彼らはヴォーカルとギターのダニエル・アンダーソン(1980年生まれ)と、キーボード奏者でギターやベースも弾くステファン・オロフソン(1976年生まれ)のツー・メン・ユニット。元々はスウェーデン北部の街ピーテオにある音楽学校の先輩・後輩で、ビートルズと米ウエストコースト・サウンドが大好きということで意気投合。ダニエルが08年に『DAYS IN L.A.』なるソロ・アルバムを作り、ステファンもプロデューサー的に関わったのをキッカケに、次のソロ・プロジェクトが発展してステイト・カウズになった。10年にドイツのメロディック・ロック系レーベル:Avenue Of Alliesから欧州デビュー。13年に2nd『THE SECOND ONE』を出している。
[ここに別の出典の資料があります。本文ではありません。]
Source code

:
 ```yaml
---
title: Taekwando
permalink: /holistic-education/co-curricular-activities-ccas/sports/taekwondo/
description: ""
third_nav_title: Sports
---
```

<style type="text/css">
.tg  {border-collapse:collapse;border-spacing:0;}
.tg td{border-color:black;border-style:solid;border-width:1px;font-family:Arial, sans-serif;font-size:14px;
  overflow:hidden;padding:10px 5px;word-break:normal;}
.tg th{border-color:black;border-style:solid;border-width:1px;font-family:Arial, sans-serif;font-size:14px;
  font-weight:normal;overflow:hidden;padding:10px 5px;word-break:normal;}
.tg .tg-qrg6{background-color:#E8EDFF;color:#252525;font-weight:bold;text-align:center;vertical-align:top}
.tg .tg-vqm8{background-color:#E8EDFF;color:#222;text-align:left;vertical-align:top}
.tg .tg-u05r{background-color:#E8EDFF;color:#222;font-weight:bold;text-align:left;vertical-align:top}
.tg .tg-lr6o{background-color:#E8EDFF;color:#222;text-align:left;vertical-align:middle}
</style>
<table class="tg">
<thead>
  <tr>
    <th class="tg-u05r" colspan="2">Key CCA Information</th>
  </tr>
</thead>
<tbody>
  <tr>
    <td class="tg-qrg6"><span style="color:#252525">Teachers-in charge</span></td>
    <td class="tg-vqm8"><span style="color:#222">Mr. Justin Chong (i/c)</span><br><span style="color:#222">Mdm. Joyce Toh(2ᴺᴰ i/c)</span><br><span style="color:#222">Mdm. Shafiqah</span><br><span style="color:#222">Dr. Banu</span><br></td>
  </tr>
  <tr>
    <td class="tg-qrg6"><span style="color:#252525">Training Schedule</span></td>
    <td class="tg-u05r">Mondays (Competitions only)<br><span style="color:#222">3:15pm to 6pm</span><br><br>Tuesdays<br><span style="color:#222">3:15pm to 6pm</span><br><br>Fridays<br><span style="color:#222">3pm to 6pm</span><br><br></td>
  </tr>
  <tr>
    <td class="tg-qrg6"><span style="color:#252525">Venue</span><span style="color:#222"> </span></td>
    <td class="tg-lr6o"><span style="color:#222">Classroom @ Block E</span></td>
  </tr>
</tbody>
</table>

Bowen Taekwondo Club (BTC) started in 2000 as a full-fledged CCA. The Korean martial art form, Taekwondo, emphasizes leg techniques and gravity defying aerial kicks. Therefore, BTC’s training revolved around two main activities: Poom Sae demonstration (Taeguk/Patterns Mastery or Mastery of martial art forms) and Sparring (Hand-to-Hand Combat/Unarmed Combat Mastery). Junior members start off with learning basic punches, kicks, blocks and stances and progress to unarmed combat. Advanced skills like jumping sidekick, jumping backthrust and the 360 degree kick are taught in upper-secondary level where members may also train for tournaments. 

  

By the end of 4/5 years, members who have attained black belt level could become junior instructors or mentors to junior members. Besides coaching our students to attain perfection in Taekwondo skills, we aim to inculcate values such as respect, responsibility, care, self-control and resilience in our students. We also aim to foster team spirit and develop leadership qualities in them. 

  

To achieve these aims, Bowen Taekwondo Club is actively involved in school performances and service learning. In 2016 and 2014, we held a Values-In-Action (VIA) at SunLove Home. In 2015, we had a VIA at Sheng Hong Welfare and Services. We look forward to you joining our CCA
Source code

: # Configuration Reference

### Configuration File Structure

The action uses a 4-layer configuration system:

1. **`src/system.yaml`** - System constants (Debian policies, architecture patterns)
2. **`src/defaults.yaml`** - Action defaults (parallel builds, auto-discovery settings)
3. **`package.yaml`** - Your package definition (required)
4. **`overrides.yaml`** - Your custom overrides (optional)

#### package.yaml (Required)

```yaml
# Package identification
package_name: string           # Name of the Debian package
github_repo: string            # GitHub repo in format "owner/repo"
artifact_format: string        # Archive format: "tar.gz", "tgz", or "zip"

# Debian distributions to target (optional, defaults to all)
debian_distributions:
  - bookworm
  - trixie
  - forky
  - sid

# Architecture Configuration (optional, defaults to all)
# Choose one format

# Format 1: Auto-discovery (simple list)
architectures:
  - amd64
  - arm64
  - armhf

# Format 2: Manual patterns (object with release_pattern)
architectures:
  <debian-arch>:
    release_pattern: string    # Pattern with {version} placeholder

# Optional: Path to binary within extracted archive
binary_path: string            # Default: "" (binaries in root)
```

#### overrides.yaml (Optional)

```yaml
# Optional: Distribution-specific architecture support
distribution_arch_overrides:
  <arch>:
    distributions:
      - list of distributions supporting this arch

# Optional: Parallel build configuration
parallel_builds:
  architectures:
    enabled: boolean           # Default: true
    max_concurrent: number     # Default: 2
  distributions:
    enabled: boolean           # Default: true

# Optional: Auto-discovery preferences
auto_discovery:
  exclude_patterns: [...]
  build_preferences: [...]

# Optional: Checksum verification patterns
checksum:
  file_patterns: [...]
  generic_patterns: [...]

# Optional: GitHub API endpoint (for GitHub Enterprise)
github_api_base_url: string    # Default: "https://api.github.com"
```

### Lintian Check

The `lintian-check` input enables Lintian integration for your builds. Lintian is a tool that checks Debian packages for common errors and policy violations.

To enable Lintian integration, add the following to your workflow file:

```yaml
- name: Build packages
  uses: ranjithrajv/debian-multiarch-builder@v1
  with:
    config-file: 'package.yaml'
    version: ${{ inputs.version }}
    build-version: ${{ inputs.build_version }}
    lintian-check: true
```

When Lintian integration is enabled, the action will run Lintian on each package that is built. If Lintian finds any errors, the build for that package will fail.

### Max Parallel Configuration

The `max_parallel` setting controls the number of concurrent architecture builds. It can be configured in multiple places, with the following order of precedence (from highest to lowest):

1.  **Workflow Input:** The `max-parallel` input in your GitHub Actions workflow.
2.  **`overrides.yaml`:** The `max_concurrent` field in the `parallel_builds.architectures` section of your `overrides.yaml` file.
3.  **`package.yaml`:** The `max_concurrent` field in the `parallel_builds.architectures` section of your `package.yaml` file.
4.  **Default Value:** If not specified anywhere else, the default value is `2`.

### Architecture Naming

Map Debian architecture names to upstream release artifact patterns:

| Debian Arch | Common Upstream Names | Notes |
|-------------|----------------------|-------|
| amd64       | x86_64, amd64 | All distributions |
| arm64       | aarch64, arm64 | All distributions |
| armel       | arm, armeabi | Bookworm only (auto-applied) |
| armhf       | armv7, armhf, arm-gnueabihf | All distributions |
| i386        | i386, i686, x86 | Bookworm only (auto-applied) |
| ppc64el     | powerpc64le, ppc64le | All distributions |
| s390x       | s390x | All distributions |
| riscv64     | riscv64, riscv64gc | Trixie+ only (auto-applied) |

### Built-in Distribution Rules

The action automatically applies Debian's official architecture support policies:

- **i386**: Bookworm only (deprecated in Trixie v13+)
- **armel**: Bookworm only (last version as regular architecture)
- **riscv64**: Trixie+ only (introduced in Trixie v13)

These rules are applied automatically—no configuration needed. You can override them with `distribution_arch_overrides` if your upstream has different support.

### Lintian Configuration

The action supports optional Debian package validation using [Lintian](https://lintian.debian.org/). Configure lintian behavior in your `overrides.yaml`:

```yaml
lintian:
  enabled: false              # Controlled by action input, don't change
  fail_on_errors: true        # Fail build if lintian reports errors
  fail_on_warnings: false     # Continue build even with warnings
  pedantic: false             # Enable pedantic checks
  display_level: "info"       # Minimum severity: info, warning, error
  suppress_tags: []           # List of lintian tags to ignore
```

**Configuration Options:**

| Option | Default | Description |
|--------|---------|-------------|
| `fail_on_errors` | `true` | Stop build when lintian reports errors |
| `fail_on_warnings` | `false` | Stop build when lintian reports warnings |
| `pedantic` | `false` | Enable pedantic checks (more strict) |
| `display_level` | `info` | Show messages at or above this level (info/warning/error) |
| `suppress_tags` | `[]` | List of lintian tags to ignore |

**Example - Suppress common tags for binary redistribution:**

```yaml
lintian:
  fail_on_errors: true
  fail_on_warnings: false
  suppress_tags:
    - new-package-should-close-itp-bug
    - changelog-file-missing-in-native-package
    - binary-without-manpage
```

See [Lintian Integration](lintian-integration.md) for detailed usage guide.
1stにはジェイ・グレイドン、2ndにはジェイに加えてビル・チャンプリン、マイケル・ランドウ、パイロットのギタリスト:イアン・ベアンソン、そして同郷の先輩ピーター・フリーステッド(g)が参加している。

6年のインターヴァル中も、『THE SECOND SECONDS』(14年/日本では2nd『THE SECOND ONE』にボーナス収録)と『STEALING THE SHOW』(16年)の2枚のEPをリリース。ダニエルはセッション・ギタリストとして、スウェーデンの大物アーティストやカヴァー/トリビュート・バンドと仕事をしていた。

今回の新作『CHALLENGES』にもマイケル・ランドウがゲスト参加。十八番のスティーリー・ダン的楽曲を始め、ちょっぴりペイジス/Mr.ミスター風の展開を見せる<I Got the Message>や<Human Ladders>も収録される。一番話題になりそうなのは、スウェーデン出身の人気DJ/音楽プロデューサーで、18年に劇的な死を遂げたアヴィーチーのカヴァー<Waiting for Love>だ。
「モダンなEDMソングのヨット・ロック化を試みた。ところがこの曲は、僕らが想像していたよりずっとトリッキーなことが分かったんだ。メロディをうまく載せるのと、アレンジに隙間を持たせるのに苦労したよ」(ステファン)
「彼の曲をいろいろ聴いて、この曲なら“西海岸化”を実現できると思った。それにアヴィーチーはあまりにも早く悲劇的に逝ってしまったので、彼へのオマージュでもある」(ダニエル)

日本盤ボーナス・トラックは2曲。うち1曲は何と、TOTOの名曲<Georgie Porgy>のカヴァーだ。元々は10年前にデジタル・リリースしているが、昨年新たにリミックスされ、それをココに収めた。彼らが一緒にL.A.へ交換留学に行っていた頃に録られたものがベースで、ジェイソン・シェフのコーラス以外のトラックは、すべて作り直しているという。

現在はダニエルがスウェーデン、ステファンはギリシャ在住。故にフェイス・トゥ・フェイスの共同作業が減り、その分ステファンが演奏、アレンジ、楽曲の組立てで大きな役割を果たした。彼は今、ステイト・カウズとは別にソロ活動も展開している。完全にスタジオ・ユニットとして活動してきた2人だが、要望が高まればライヴも検討するとのこと。是非とも皆さんで盛り上げて欲しい。